= Exercise instructions =
Please write out all of the entries beneath this line exactly, skipping the pictures.

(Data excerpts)
══════════════════════════════
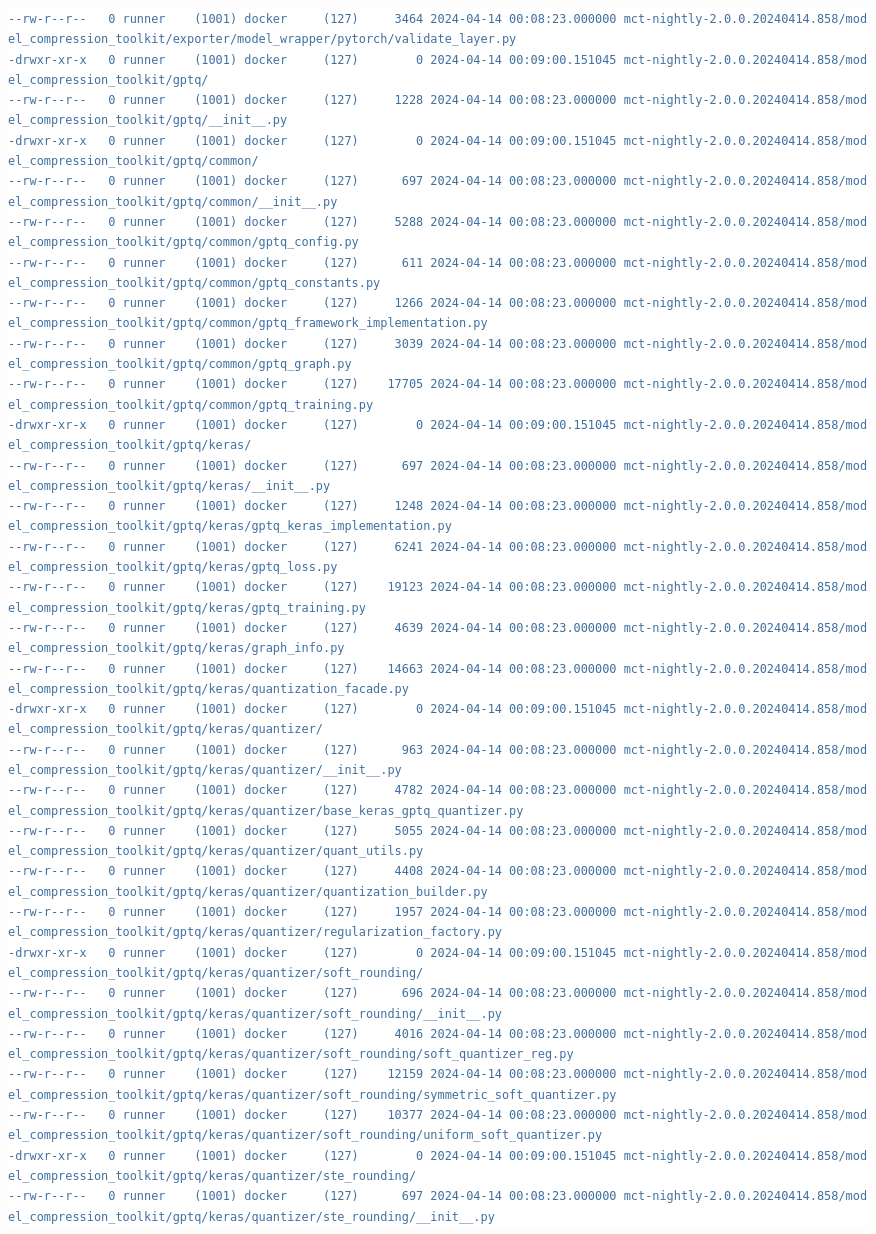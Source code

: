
 ```diff
--rw-r--r--   0 runner    (1001) docker     (127)     3464 2024-04-14 00:08:23.000000 mct-nightly-2.0.0.20240414.858/model_compression_toolkit/exporter/model_wrapper/pytorch/validate_layer.py
-drwxr-xr-x   0 runner    (1001) docker     (127)        0 2024-04-14 00:09:00.151045 mct-nightly-2.0.0.20240414.858/model_compression_toolkit/gptq/
--rw-r--r--   0 runner    (1001) docker     (127)     1228 2024-04-14 00:08:23.000000 mct-nightly-2.0.0.20240414.858/model_compression_toolkit/gptq/__init__.py
-drwxr-xr-x   0 runner    (1001) docker     (127)        0 2024-04-14 00:09:00.151045 mct-nightly-2.0.0.20240414.858/model_compression_toolkit/gptq/common/
--rw-r--r--   0 runner    (1001) docker     (127)      697 2024-04-14 00:08:23.000000 mct-nightly-2.0.0.20240414.858/model_compression_toolkit/gptq/common/__init__.py
--rw-r--r--   0 runner    (1001) docker     (127)     5288 2024-04-14 00:08:23.000000 mct-nightly-2.0.0.20240414.858/model_compression_toolkit/gptq/common/gptq_config.py
--rw-r--r--   0 runner    (1001) docker     (127)      611 2024-04-14 00:08:23.000000 mct-nightly-2.0.0.20240414.858/model_compression_toolkit/gptq/common/gptq_constants.py
--rw-r--r--   0 runner    (1001) docker     (127)     1266 2024-04-14 00:08:23.000000 mct-nightly-2.0.0.20240414.858/model_compression_toolkit/gptq/common/gptq_framework_implementation.py
--rw-r--r--   0 runner    (1001) docker     (127)     3039 2024-04-14 00:08:23.000000 mct-nightly-2.0.0.20240414.858/model_compression_toolkit/gptq/common/gptq_graph.py
--rw-r--r--   0 runner    (1001) docker     (127)    17705 2024-04-14 00:08:23.000000 mct-nightly-2.0.0.20240414.858/model_compression_toolkit/gptq/common/gptq_training.py
-drwxr-xr-x   0 runner    (1001) docker     (127)        0 2024-04-14 00:09:00.151045 mct-nightly-2.0.0.20240414.858/model_compression_toolkit/gptq/keras/
--rw-r--r--   0 runner    (1001) docker     (127)      697 2024-04-14 00:08:23.000000 mct-nightly-2.0.0.20240414.858/model_compression_toolkit/gptq/keras/__init__.py
--rw-r--r--   0 runner    (1001) docker     (127)     1248 2024-04-14 00:08:23.000000 mct-nightly-2.0.0.20240414.858/model_compression_toolkit/gptq/keras/gptq_keras_implementation.py
--rw-r--r--   0 runner    (1001) docker     (127)     6241 2024-04-14 00:08:23.000000 mct-nightly-2.0.0.20240414.858/model_compression_toolkit/gptq/keras/gptq_loss.py
--rw-r--r--   0 runner    (1001) docker     (127)    19123 2024-04-14 00:08:23.000000 mct-nightly-2.0.0.20240414.858/model_compression_toolkit/gptq/keras/gptq_training.py
--rw-r--r--   0 runner    (1001) docker     (127)     4639 2024-04-14 00:08:23.000000 mct-nightly-2.0.0.20240414.858/model_compression_toolkit/gptq/keras/graph_info.py
--rw-r--r--   0 runner    (1001) docker     (127)    14663 2024-04-14 00:08:23.000000 mct-nightly-2.0.0.20240414.858/model_compression_toolkit/gptq/keras/quantization_facade.py
-drwxr-xr-x   0 runner    (1001) docker     (127)        0 2024-04-14 00:09:00.151045 mct-nightly-2.0.0.20240414.858/model_compression_toolkit/gptq/keras/quantizer/
--rw-r--r--   0 runner    (1001) docker     (127)      963 2024-04-14 00:08:23.000000 mct-nightly-2.0.0.20240414.858/model_compression_toolkit/gptq/keras/quantizer/__init__.py
--rw-r--r--   0 runner    (1001) docker     (127)     4782 2024-04-14 00:08:23.000000 mct-nightly-2.0.0.20240414.858/model_compression_toolkit/gptq/keras/quantizer/base_keras_gptq_quantizer.py
--rw-r--r--   0 runner    (1001) docker     (127)     5055 2024-04-14 00:08:23.000000 mct-nightly-2.0.0.20240414.858/model_compression_toolkit/gptq/keras/quantizer/quant_utils.py
--rw-r--r--   0 runner    (1001) docker     (127)     4408 2024-04-14 00:08:23.000000 mct-nightly-2.0.0.20240414.858/model_compression_toolkit/gptq/keras/quantizer/quantization_builder.py
--rw-r--r--   0 runner    (1001) docker     (127)     1957 2024-04-14 00:08:23.000000 mct-nightly-2.0.0.20240414.858/model_compression_toolkit/gptq/keras/quantizer/regularization_factory.py
-drwxr-xr-x   0 runner    (1001) docker     (127)        0 2024-04-14 00:09:00.151045 mct-nightly-2.0.0.20240414.858/model_compression_toolkit/gptq/keras/quantizer/soft_rounding/
--rw-r--r--   0 runner    (1001) docker     (127)      696 2024-04-14 00:08:23.000000 mct-nightly-2.0.0.20240414.858/model_compression_toolkit/gptq/keras/quantizer/soft_rounding/__init__.py
--rw-r--r--   0 runner    (1001) docker     (127)     4016 2024-04-14 00:08:23.000000 mct-nightly-2.0.0.20240414.858/model_compression_toolkit/gptq/keras/quantizer/soft_rounding/soft_quantizer_reg.py
--rw-r--r--   0 runner    (1001) docker     (127)    12159 2024-04-14 00:08:23.000000 mct-nightly-2.0.0.20240414.858/model_compression_toolkit/gptq/keras/quantizer/soft_rounding/symmetric_soft_quantizer.py
--rw-r--r--   0 runner    (1001) docker     (127)    10377 2024-04-14 00:08:23.000000 mct-nightly-2.0.0.20240414.858/model_compression_toolkit/gptq/keras/quantizer/soft_rounding/uniform_soft_quantizer.py
-drwxr-xr-x   0 runner    (1001) docker     (127)        0 2024-04-14 00:09:00.151045 mct-nightly-2.0.0.20240414.858/model_compression_toolkit/gptq/keras/quantizer/ste_rounding/
--rw-r--r--   0 runner    (1001) docker     (127)      697 2024-04-14 00:08:23.000000 mct-nightly-2.0.0.20240414.858/model_compression_toolkit/gptq/keras/quantizer/ste_rounding/__init__.py
```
══════════════════════════════
= Reply to the exercise =
Source code

:
 ```diff
--rw-r--r--   0 runner    (1001) docker     (127)     3464 2024-04-14 00:08:23.000000 mct-nightly-2.0.0.20240414.858/model_compression_toolkit/exporter/model_wrapper/pytorch/validate_layer.py
-drwxr-xr-x   0 runner    (1001) docker     (127)        0 2024-04-14 00:09:00.151045 mct-nightly-2.0.0.20240414.858/model_compression_toolkit/gptq/
--rw-r--r--   0 runner    (1001) docker     (127)     1228 2024-04-14 00:08:23.000000 mct-nightly-2.0.0.20240414.858/model_compression_toolkit/gptq/__init__.py
-drwxr-xr-x   0 runner    (1001) docker     (127)        0 2024-04-14 00:09:00.151045 mct-nightly-2.0.0.20240414.858/model_compression_toolkit/gptq/common/
--rw-r--r--   0 runner    (1001) docker     (127)      697 2024-04-14 00:08:23.000000 mct-nightly-2.0.0.20240414.858/model_compression_toolkit/gptq/common/__init__.py
--rw-r--r--   0 runner    (1001) docker     (127)     5288 2024-04-14 00:08:23.000000 mct-nightly-2.0.0.20240414.858/model_compression_toolkit/gptq/common/gptq_config.py
--rw-r--r--   0 runner    (1001) docker     (127)      611 2024-04-14 00:08:23.000000 mct-nightly-2.0.0.20240414.858/model_compression_toolkit/gptq/common/gptq_constants.py
--rw-r--r--   0 runner    (1001) docker     (127)     1266 2024-04-14 00:08:23.000000 mct-nightly-2.0.0.20240414.858/model_compression_toolkit/gptq/common/gptq_framework_implementation.py
--rw-r--r--   0 runner    (1001) docker     (127)     3039 2024-04-14 00:08:23.000000 mct-nightly-2.0.0.20240414.858/model_compression_toolkit/gptq/common/gptq_graph.py
--rw-r--r--   0 runner    (1001) docker     (127)    17705 2024-04-14 00:08:23.000000 mct-nightly-2.0.0.20240414.858/model_compression_toolkit/gptq/common/gptq_training.py
-drwxr-xr-x   0 runner    (1001) docker     (127)        0 2024-04-14 00:09:00.151045 mct-nightly-2.0.0.20240414.858/model_compression_toolkit/gptq/keras/
--rw-r--r--   0 runner    (1001) docker     (127)      697 2024-04-14 00:08:23.000000 mct-nightly-2.0.0.20240414.858/model_compression_toolkit/gptq/keras/__init__.py
--rw-r--r--   0 runner    (1001) docker     (127)     1248 2024-04-14 00:08:23.000000 mct-nightly-2.0.0.20240414.858/model_compression_toolkit/gptq/keras/gptq_keras_implementation.py
--rw-r--r--   0 runner    (1001) docker     (127)     6241 2024-04-14 00:08:23.000000 mct-nightly-2.0.0.20240414.858/model_compression_toolkit/gptq/keras/gptq_loss.py
--rw-r--r--   0 runner    (1001) docker     (127)    19123 2024-04-14 00:08:23.000000 mct-nightly-2.0.0.20240414.858/model_compression_toolkit/gptq/keras/gptq_training.py
--rw-r--r--   0 runner    (1001) docker     (127)     4639 2024-04-14 00:08:23.000000 mct-nightly-2.0.0.20240414.858/model_compression_toolkit/gptq/keras/graph_info.py
--rw-r--r--   0 runner    (1001) docker     (127)    14663 2024-04-14 00:08:23.000000 mct-nightly-2.0.0.20240414.858/model_compression_toolkit/gptq/keras/quantization_facade.py
-drwxr-xr-x   0 runner    (1001) docker     (127)        0 2024-04-14 00:09:00.151045 mct-nightly-2.0.0.20240414.858/model_compression_toolkit/gptq/keras/quantizer/
--rw-r--r--   0 runner    (1001) docker     (127)      963 2024-04-14 00:08:23.000000 mct-nightly-2.0.0.20240414.858/model_compression_toolkit/gptq/keras/quantizer/__init__.py
--rw-r--r--   0 runner    (1001) docker     (127)     4782 2024-04-14 00:08:23.000000 mct-nightly-2.0.0.20240414.858/model_compression_toolkit/gptq/keras/quantizer/base_keras_gptq_quantizer.py
--rw-r--r--   0 runner    (1001) docker     (127)     5055 2024-04-14 00:08:23.000000 mct-nightly-2.0.0.20240414.858/model_compression_toolkit/gptq/keras/quantizer/quant_utils.py
--rw-r--r--   0 runner    (1001) docker     (127)     4408 2024-04-14 00:08:23.000000 mct-nightly-2.0.0.20240414.858/model_compression_toolkit/gptq/keras/quantizer/quantization_builder.py
--rw-r--r--   0 runner    (1001) docker     (127)     1957 2024-04-14 00:08:23.000000 mct-nightly-2.0.0.20240414.858/model_compression_toolkit/gptq/keras/quantizer/regularization_factory.py
-drwxr-xr-x   0 runner    (1001) docker     (127)        0 2024-04-14 00:09:00.151045 mct-nightly-2.0.0.20240414.858/model_compression_toolkit/gptq/keras/quantizer/soft_rounding/
--rw-r--r--   0 runner    (1001) docker     (127)      696 2024-04-14 00:08:23.000000 mct-nightly-2.0.0.20240414.858/model_compression_toolkit/gptq/keras/quantizer/soft_rounding/__init__.py
--rw-r--r--   0 runner    (1001) docker     (127)     4016 2024-04-14 00:08:23.000000 mct-nightly-2.0.0.20240414.858/model_compression_toolkit/gptq/keras/quantizer/soft_rounding/soft_quantizer_reg.py
--rw-r--r--   0 runner    (1001) docker     (127)    12159 2024-04-14 00:08:23.000000 mct-nightly-2.0.0.20240414.858/model_compression_toolkit/gptq/keras/quantizer/soft_rounding/symmetric_soft_quantizer.py
--rw-r--r--   0 runner    (1001) docker     (127)    10377 2024-04-14 00:08:23.000000 mct-nightly-2.0.0.20240414.858/model_compression_toolkit/gptq/keras/quantizer/soft_rounding/uniform_soft_quantizer.py
-drwxr-xr-x   0 runner    (1001) docker     (127)        0 2024-04-14 00:09:00.151045 mct-nightly-2.0.0.20240414.858/model_compression_toolkit/gptq/keras/quantizer/ste_rounding/
--rw-r--r--   0 runner    (1001) docker     (127)      697 2024-04-14 00:08:23.000000 mct-nightly-2.0.0.20240414.858/model_compression_toolkit/gptq/keras/quantizer/ste_rounding/__init__.py
```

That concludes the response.